ON HER SHOULDERS – movie review


Oscilloscope Pictures
Reviewed by: Harvey Karten
Director:  Alexandria Bombach
Screenwriter:  Alexandria Bombach
Cast:  Nadia Murad, Murad Ismael
Screened at: Critics’ link, NYC, 10/9/18
Opens: October 19, 2018

When President Trump viewed pictures on TV of the children killed by Bashar al-Assad’s chemical or biological weapons, he exclaimed “Let’s kill that f—er.”  Earlier than that, during the campaign, he assured the American people that he would wipe ISIS off the map.”  Admittedly the terrorist group has suffered losses, having to move out almost completely from its bunker in Syria, but that has not stopped the group from killing, maiming, enslaving and raping the Yazidi minority in Northern Iraq.  As Nadia Murad, the focus of Alexandria Bombach’s doc “On Her Shoulders,” points out, in her village of Sinjar, the older men and children were destroyed, the women held captives as sex slaves.  One of these women, Ms. Murad, escaped from her captors through a door accidentally left open, was taken in by some of her countrymen, and eventually became the principal spokesperson for the crimes committed by ISIS; a genocide, in effect.  Missing in “On Her Shoulders” is the way its principal subject managed to be swept away from her country to become the leading advocate for information on the genocide committed by ISIS.

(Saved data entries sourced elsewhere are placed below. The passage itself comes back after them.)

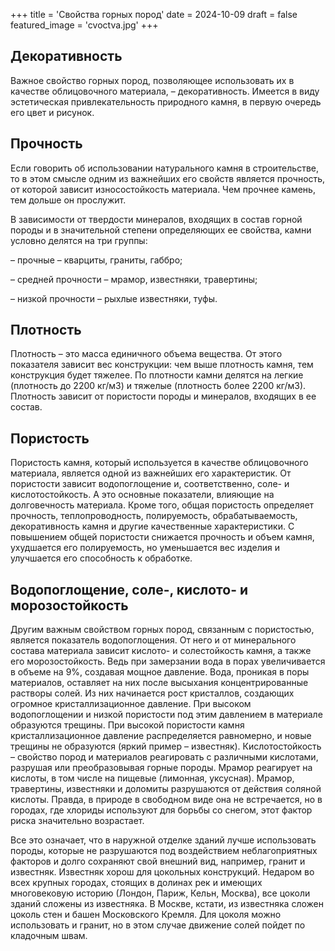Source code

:+++
title = 'Свойства горных пород'
date = 2024-10-09
draft = false
featured_image = 'cvoctva.jpg'
+++
## Декоративность

Важное свойство горных пород, позволяющее использовать их в качестве облицовочного материала, – декоративность. Имеется в виду эстетическая привлекательность природного камня, в первую очередь его цвет и рисунок.

## Прочность

Если говорить об использовании натурального камня в строительстве, то в этом смысле одним из важнейших его свойств является прочность, от которой зависит износостойкость материала. Чем прочнее камень, тем дольше он прослужит.

В зависимости от твердости минералов, входящих в состав горной породы и в значительной степени определяющих ее свойства, камни условно делятся на три группы:

– прочные – кварциты, граниты, габбро;

– средней прочности – мрамор, известняки, травертины;

– низкой прочности – рыхлые известняки, туфы.

## Плотность

Плотность – это масса единичного объема вещества. От этого показателя зависит вес конструкции: чем выше плотность камня, тем конструкция будет тяжелее. По плотности камни делятся на легкие (плотность до 2200 кг/м3) и тяжелые (плотность более 2200 кг/м3). Плотность зависит от пористости породы и минералов, входящих в ее состав.

## Пористость

Пористость камня, который используется в качестве облицовочного материала, является одной из важнейших его характеристик. От пористости зависит водопоглощение и, соответственно, соле- и кислотостойкость. А это основные показатели, влияющие на долговечность материала. Кроме того, общая пористость определяет прочность, теплопроводность, полируемость, обрабатываемость, декоративность камня и другие качественные характеристики. С повышением общей пористости снижается прочность и объем камня, ухудшается его полируемость, но уменьшается вес изделия и улучшается его способность к обработке.

## Водопоглощение, соле-, кислото- и морозостойкость

Другим важным свойством горных пород, связанным с пористостью, является показатель водопоглощения. От него и от минерального состава материала зависит кислото- и солестойкость камня, а также его морозостойкость. Ведь при замерзании вода в порах увеличивается в объеме на 9%, создавая мощное давление. Вода, проникая в поры материалов, оставляет на них после высыхания концентрированные растворы солей. Из них начинается рост кристаллов, создающих огромное кристаллизационное давление. При высоком водопоглощении и низкой пористости под этим давлением в материале образуются трещины. При высокой пористости камня кристаллизационное давление распределяется равномерно, и новые трещины не образуются (яркий пример – известняк). Кислотостойкость – свойство пород и материалов реагировать с различными кислотами, разрушая или преобразовывая горные породы. Мрамор реагирует на кислоты, в том числе на пищевые (лимонная, уксусная). Мрамор, травертины, известняки и доломиты разрушаются от действия соляной кислоты. Правда, в природе в свободном виде она не встречается, но в городах, где хлориды используют для борьбы со снегом, этот фактор риска значительно возрастает.

Все это означает, что в наружной отделке зданий лучше использовать породы, которые не разрушаются под воздействием неблагоприятных факторов и долго сохраняют свой внешний вид, например, гранит и известняк. Известняк хорош для цокольных конструкций. Недаром во всех крупных городах, стоящих в долинах рек и имеющих многовековую историю (Лондон, Париж, Кельн, Москва), все цоколи зданий сложены из известняка. В Москве, кстати, из известняка сложен цоколь стен и башен Московского Кремля. Для цоколя можно использовать и гранит, но в этом случае движение солей пойдет по кладочным швам.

For Alexandria Bombach, directing, manipulating the lenses and editing  “On Her Shoulders,” this is her sophomore full-length feature after her 2015 picture “Frame by Frame,” a personal look at four photographers in Afghanistan.  Her present subject, Nadia Murad, received the 2015 Nobel Peace Prize and wrote a book about her dreadful experiences, “The Last Girl: My Story of Captivity, and My Fight against the Islamic State.”  Since embarking on a whirlwind tour of seventeen countries, lobbying for funding to help the people left behind and petitioning the U.N. General Assembly to conduct a full investigation of the war crimes, this woman has given up the chance to live the life of a normal, pretty woman in her early twenties but relishes her role in the public eye.  This is not to say that despite her generally stoic composure she never lets loose with tears whenever describing her own rape and her witnessing of the mass murder and enslavement of her people.  Bombach captures the subject’s emotions in close-up and in shots that find Nadia addressing a full session of the General Assembly, wearing a headphone to receive translations into Kurdish and Arabic wherever necessary.

She teamed up with Murad Ismael, a founder of Yazda, which is a group advocating for the Yazidis.  The two cry out for no more talk and a lot more action, and perhaps their championing of the fight to destroy ISIS has met with some success, given the aforementioned displacement of ISIS from most of Syria.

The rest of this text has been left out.